Era una delle norme che avrebbero tutelato i lavoratori e le imprese edili serie, quelle che investono nella qualità della manodopera e che non puntano ad ottenere un appalto scaricandone i costi sui lavoratori. Era la norma che non rendeva...

Era una delle norme che avrebbero tutelato i lavoratori e le imprese edili serie, quelle che investono nella qualità della manodopera e che non puntano ad ottenere un appalto scaricandone i costi sui lavoratori. Era la norma che non rendeva possibile applicare la logica del massimo ribasso al costo del lavoro.

La mancata adozione di questo provvedimento, o meglio, la modifica dell'articolo 13 del decreto correttivo del codice degli appalti all’ultimo momento e in contrasto con gli impegni già assunti – commenta Antonella Pagliantini. Segretaria provinciale Fillea Cgil - farà in modo che l'onere di verificare il livello di tutela dei lavoratori in un appalto, venga scaricato sulle amministrazioni che dovranno verificare semplicemente il rispetto dei prezzi dei lavori da “listino” regionale. Il risultato finale, per i lavoratori, sarà il massimo ribasso di stipendi e tutele.

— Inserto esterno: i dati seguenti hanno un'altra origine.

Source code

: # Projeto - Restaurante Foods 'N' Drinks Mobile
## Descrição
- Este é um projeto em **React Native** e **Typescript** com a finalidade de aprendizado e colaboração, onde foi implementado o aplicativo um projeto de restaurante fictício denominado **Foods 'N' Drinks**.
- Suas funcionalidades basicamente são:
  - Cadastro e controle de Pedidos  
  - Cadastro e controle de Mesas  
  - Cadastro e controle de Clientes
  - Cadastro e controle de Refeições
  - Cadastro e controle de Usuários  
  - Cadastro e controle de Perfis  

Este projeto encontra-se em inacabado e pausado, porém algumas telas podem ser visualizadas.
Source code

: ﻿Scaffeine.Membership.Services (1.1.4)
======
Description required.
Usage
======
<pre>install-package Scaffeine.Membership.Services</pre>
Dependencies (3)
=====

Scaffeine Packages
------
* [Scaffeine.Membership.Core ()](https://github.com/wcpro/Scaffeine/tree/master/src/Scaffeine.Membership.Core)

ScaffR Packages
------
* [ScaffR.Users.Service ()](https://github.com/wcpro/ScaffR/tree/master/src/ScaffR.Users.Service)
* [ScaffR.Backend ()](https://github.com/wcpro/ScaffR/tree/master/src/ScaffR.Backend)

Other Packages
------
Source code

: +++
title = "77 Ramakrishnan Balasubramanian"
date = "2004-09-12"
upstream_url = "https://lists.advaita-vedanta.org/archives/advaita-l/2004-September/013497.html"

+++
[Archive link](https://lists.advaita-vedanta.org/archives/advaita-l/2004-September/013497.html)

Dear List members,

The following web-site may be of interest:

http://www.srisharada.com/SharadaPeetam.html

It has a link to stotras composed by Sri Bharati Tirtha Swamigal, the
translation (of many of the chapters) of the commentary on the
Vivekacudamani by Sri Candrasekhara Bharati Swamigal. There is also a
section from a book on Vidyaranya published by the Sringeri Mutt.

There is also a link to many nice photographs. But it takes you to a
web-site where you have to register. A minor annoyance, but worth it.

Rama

Secondo la Fillea Cgil, è stato fatto un incredibile passo indietro rispetto alla previsione di scorporare dagli importi soggetti al massimo ribasso i costi per la manodopera in analogia con quelli per la sicurezza, che già oggi devono essere individuati e non possono subire ribassi in sede di gara. Qualcuno sostiene che ci sarebbero state complicazioni nell'applicazione delle norme che avrebbero assicurato il rispetto degli obblighi prescritti per la tutela dei diritti dei lavoratori impiegati nell’esecuzione delle commesse pubbliche. Secondo la Fillea Cgil, è invece inaccettabile la logica di scaricare sempre sui lavoratori l'inadeguatezza del sistema Italia sugli appalti.

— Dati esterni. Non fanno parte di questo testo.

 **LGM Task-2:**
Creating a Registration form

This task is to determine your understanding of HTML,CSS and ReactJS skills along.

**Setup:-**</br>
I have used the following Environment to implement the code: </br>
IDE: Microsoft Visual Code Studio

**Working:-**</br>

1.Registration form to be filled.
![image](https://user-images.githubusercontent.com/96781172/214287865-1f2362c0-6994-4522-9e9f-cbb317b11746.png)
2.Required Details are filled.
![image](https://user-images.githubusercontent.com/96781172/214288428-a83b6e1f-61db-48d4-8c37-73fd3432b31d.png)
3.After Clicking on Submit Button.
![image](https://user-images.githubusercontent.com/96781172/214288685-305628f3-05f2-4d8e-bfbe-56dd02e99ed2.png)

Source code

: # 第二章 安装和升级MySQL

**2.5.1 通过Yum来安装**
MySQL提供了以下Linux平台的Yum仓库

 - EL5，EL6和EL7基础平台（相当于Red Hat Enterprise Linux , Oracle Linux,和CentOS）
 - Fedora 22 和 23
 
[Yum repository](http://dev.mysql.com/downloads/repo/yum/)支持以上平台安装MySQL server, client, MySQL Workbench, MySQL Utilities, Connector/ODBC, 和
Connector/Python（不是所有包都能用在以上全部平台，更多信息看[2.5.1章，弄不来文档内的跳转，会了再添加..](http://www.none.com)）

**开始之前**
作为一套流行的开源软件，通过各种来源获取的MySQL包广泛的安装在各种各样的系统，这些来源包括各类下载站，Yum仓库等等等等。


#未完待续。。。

Quello annunciato e non mantenuto sarebbe stato un cambiamento epocale, se si pensa che negli anni, il massimo ribasso, soprattutto nei settori in cui c'è un'alta incidenza della manodopera nell'oggetto dell'affidamento, si traduce in una concorrenza fatta sulla pelle dei lavoratori – commenta Antonella Pagliantini. Nei servizi alla persona e in quelli ambientali, il massimo ribasso si è tradotto nella ricerca del contratto meno costoso da applicare e nella riduzione delle ore a disposizione per svolgere un determinato servizio, creando a volte disservizi e molto spesso anche licenziamenti.

Peggio è andato in altri settori. “Quando le imprese edili partecipano ad un appalto al massimo ribasso, spesso non hanno né dipendenti né strumenti per eseguire quell'opera e ‘vendono’ ad un'altra impresa quell'appalto, scaricando su essa l'onere di riuscire a eseguire il lavoro con un importo insufficiente. Le imprese a questo punto, in prima battuta, riducono il costo del lavoro utilizzando lavoro nero, false partite Iva e finti part-time fatti di buste paga con le ore di lavoro che sono la metà di quelle effettive. In seconda battuta molte falliscono perché nonostante questi comportamenti non riescono nell'impresa di pagare l'oro al prezzo del ferro”.

Conclude Antonella Pagliantini: “nel nostro paese non trova ospitalità un’idea semplice ma lungimirante e cioè che per ogni opera o servizio esista un costo minimo della manodopera derivante da una paga sindacale ed un orario preciso che è necessario per svolgere un determinato lavoro o servizio e che quindi il lavoro non può essere soggetto a ribassi”.